According to a study published in the International Journal of Exercise Science, “Construction workers are 13 times more likely to die from heat-related illnesses compared to the general population”. It’s a deadly combination to have lengthy shifts without any cover from the sun. If someone works in a position that requires wearing hard hats, coveralls, or other heavy, insulating gear, this heightens the risk of heat exhaustion and heat stroke.

Work with Indoor Heat Sources

Workers in bakeries, kitchens, boiler rooms, iron and steel mills, warehousing, HVAC services, and similar jobs are at risk for heat-related illnesses, regardless of the temperature outdoors. An indoor heat source, whether it’s a furnace, boiler, cooking appliance, and/or poor ventilation and cooling systems can be just as dangerous as being outdoors during a heat wave, especially when workers wearing thick gear are performing heavy lifting or other tough work.

Mail Delivery

As of 2023, only 35% of USPS vehicles had working AC. In the middle of already dangerous heat waves, the interior of a vehicle can quickly grow even hotter than the outdoors, and the lack of cooling provides no rest or relief for postal workers, which is sorely needed. Perhaps more dangerous still is that most postal workers operate alone; they don’t benefit from having a supervisor or coworker who could spot signs of heat-related illness.

Working Alone

Companies are responsible for making sure that solo employees have a safe workplace, but a lack of supervisors or coworkers around can be an inherent risk. This was the case in a more recent national news story. In June 2023, 66-year-old Eugene Gates Jr. was returning from a week of vacation to resume work for the USPS. The heat index that day reached 113 to 115 degrees. Sometime into his shift, Gates keeled over on a lawn, and while someone found him, performed CPR, and called an ambulance, it was too late to save Gates, who was pronounced dead at the hospital. His body temperature was 104.6 degrees.

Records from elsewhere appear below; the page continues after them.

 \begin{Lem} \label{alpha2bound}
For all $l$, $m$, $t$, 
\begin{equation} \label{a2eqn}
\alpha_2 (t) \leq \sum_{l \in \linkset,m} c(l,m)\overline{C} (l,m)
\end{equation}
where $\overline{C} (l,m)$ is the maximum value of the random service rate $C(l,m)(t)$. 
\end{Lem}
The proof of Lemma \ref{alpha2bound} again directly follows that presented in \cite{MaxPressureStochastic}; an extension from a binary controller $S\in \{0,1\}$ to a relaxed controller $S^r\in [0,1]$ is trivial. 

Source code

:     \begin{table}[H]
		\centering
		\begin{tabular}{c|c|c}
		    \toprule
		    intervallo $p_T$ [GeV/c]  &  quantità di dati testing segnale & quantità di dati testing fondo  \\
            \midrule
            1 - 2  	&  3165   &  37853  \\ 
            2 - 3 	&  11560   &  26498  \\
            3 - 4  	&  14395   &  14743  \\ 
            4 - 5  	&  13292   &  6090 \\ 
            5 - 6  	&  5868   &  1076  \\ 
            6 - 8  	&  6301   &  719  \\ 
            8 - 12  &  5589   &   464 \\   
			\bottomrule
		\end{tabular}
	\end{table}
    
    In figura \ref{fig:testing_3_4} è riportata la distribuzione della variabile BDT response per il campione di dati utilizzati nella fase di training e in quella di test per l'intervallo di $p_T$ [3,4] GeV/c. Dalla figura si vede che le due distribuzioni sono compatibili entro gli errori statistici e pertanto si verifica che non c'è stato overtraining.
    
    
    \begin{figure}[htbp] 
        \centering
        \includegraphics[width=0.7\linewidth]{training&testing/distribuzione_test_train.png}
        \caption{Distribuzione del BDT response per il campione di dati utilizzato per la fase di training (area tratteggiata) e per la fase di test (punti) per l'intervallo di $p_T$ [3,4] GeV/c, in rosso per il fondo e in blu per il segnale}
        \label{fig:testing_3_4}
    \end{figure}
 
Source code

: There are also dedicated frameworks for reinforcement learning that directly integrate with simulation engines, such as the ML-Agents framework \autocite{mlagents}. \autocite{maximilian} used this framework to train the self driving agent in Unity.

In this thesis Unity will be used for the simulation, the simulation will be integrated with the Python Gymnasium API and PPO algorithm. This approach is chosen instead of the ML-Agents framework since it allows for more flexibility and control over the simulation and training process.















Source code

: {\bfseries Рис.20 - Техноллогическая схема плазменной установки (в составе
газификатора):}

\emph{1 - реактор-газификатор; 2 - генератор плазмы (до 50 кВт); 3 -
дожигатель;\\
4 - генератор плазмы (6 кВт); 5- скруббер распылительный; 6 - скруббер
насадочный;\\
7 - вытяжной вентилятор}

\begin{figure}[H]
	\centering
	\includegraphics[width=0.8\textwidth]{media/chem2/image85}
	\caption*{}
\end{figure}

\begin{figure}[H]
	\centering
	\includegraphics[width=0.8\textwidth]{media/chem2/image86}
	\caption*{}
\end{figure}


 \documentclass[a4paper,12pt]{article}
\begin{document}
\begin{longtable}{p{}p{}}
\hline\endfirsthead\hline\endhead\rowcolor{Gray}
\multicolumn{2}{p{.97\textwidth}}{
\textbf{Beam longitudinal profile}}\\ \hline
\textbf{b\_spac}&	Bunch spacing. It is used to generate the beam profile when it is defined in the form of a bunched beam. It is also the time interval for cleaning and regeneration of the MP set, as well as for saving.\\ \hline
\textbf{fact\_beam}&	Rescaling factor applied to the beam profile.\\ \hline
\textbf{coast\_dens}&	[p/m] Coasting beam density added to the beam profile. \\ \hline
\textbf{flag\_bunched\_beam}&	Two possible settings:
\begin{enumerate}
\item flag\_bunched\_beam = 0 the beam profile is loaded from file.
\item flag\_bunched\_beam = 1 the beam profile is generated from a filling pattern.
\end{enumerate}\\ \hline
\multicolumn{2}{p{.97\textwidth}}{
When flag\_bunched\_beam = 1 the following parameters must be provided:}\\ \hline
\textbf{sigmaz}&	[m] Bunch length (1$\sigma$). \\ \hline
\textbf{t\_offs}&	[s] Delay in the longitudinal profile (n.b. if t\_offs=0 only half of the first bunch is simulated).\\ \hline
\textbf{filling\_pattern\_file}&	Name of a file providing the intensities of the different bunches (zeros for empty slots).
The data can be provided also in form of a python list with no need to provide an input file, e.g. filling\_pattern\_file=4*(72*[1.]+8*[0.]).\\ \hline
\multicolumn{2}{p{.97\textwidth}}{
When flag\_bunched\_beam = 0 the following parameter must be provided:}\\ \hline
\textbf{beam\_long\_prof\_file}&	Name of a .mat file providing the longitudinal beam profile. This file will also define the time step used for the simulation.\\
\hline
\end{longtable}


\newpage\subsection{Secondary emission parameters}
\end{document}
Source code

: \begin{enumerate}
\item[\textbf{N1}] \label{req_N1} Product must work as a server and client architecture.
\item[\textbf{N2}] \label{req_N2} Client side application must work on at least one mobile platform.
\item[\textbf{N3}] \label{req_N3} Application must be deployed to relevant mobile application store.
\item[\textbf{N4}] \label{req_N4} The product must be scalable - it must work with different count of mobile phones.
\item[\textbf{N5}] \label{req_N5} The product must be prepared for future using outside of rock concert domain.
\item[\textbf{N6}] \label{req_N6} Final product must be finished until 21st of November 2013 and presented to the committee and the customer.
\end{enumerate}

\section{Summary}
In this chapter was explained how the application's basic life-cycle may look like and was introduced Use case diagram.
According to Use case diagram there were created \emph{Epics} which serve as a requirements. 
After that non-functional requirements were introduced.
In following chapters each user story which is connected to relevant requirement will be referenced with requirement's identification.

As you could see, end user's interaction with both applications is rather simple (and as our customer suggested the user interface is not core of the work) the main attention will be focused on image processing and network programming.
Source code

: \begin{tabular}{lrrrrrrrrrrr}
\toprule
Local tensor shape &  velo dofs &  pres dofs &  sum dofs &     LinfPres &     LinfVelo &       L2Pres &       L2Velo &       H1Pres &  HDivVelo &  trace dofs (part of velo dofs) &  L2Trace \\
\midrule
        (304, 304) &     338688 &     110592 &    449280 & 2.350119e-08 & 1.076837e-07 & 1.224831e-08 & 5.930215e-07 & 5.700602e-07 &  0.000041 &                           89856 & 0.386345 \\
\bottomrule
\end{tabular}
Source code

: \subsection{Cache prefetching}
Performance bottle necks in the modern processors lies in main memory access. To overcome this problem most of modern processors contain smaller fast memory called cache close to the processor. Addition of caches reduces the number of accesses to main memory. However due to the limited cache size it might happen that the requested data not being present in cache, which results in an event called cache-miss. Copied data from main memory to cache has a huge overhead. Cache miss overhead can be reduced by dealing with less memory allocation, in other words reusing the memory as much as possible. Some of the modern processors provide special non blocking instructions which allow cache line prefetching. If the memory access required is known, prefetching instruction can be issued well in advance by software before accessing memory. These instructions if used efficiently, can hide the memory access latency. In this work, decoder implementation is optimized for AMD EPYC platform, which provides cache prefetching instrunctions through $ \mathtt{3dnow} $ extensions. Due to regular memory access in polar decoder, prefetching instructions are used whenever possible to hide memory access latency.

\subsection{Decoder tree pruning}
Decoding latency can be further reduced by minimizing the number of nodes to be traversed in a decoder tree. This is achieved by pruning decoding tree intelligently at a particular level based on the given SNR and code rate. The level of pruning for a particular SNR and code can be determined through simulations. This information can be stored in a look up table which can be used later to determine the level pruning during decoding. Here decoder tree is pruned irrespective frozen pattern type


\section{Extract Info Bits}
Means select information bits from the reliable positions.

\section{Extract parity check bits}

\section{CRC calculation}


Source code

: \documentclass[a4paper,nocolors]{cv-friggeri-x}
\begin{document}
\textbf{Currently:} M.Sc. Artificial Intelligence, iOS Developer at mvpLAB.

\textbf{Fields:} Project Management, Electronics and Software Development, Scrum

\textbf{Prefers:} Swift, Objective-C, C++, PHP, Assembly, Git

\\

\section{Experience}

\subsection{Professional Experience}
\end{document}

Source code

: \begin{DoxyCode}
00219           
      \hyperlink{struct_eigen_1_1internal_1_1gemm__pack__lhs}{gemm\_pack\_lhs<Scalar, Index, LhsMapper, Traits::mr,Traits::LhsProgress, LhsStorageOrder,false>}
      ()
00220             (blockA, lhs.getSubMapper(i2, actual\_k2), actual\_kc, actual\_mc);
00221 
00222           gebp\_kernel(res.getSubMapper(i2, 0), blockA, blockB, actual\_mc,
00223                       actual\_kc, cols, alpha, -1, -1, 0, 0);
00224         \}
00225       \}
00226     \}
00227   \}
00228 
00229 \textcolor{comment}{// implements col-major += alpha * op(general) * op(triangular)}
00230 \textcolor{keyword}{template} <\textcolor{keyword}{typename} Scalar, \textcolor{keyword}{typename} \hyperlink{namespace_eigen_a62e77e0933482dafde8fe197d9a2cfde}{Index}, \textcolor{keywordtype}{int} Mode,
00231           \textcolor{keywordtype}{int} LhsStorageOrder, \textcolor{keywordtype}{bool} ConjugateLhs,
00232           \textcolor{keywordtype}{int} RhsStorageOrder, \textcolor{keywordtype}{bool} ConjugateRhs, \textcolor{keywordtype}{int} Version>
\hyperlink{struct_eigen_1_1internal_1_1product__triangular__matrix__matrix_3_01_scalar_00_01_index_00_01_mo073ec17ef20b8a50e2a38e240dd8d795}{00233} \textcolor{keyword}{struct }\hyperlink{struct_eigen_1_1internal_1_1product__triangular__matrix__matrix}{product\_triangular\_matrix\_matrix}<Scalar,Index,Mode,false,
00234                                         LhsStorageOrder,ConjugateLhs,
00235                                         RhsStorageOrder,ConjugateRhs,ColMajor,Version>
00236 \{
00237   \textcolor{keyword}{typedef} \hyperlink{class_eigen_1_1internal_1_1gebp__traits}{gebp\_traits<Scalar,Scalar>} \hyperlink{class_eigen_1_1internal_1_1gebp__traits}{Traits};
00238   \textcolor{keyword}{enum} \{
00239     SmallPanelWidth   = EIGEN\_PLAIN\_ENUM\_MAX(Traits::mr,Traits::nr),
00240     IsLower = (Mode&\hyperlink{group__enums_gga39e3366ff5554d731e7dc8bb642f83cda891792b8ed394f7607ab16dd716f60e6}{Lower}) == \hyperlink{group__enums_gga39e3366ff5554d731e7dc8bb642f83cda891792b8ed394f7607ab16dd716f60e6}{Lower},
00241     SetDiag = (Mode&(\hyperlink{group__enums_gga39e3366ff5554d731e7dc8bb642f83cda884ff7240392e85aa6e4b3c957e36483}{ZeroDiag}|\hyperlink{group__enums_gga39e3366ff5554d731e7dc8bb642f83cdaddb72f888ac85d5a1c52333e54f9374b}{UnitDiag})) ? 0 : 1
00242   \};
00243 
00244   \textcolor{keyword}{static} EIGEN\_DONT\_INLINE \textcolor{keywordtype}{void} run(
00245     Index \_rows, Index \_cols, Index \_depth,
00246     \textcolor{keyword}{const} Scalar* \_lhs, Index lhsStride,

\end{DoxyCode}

This tragedy also illustrates the final risk factor, which can apply to workers in any industry.

Lack of Acclimatization

Regardless of the job involved, the most vulnerable role in these industries is that of the newcomer who has yet to acclimatize to work conditions or someone who is returning after a long break from work. It typically takes rookies a week or two to fully acclimatize, and returning workers may need a week to readjust. In all the news stories mentioned earlier, workers were hit hard by heat exposure in their initial days on the job or returning to the job.

Employers Must Do More to Protect Texas Workers

With other natural disasters and environmental risks, like hurricane-force winds or tornadoes, you can only hope to get warned with enough time to evacuate or find adequate shelter. With heat, however, there is often ample warning, or at least clear expectation for extreme heat, whether it’s at an outdoor or indoor workplace. All it takes is proper hydration, ventilation, and simple responses to symptoms of heat illness, and this can prevent hospital trips and even save lives from hyperthermia.

Workers shouldn’t be dying of heat, but they are, and the ultimate responsibility for their safety lies with the companies they work for. No matter what.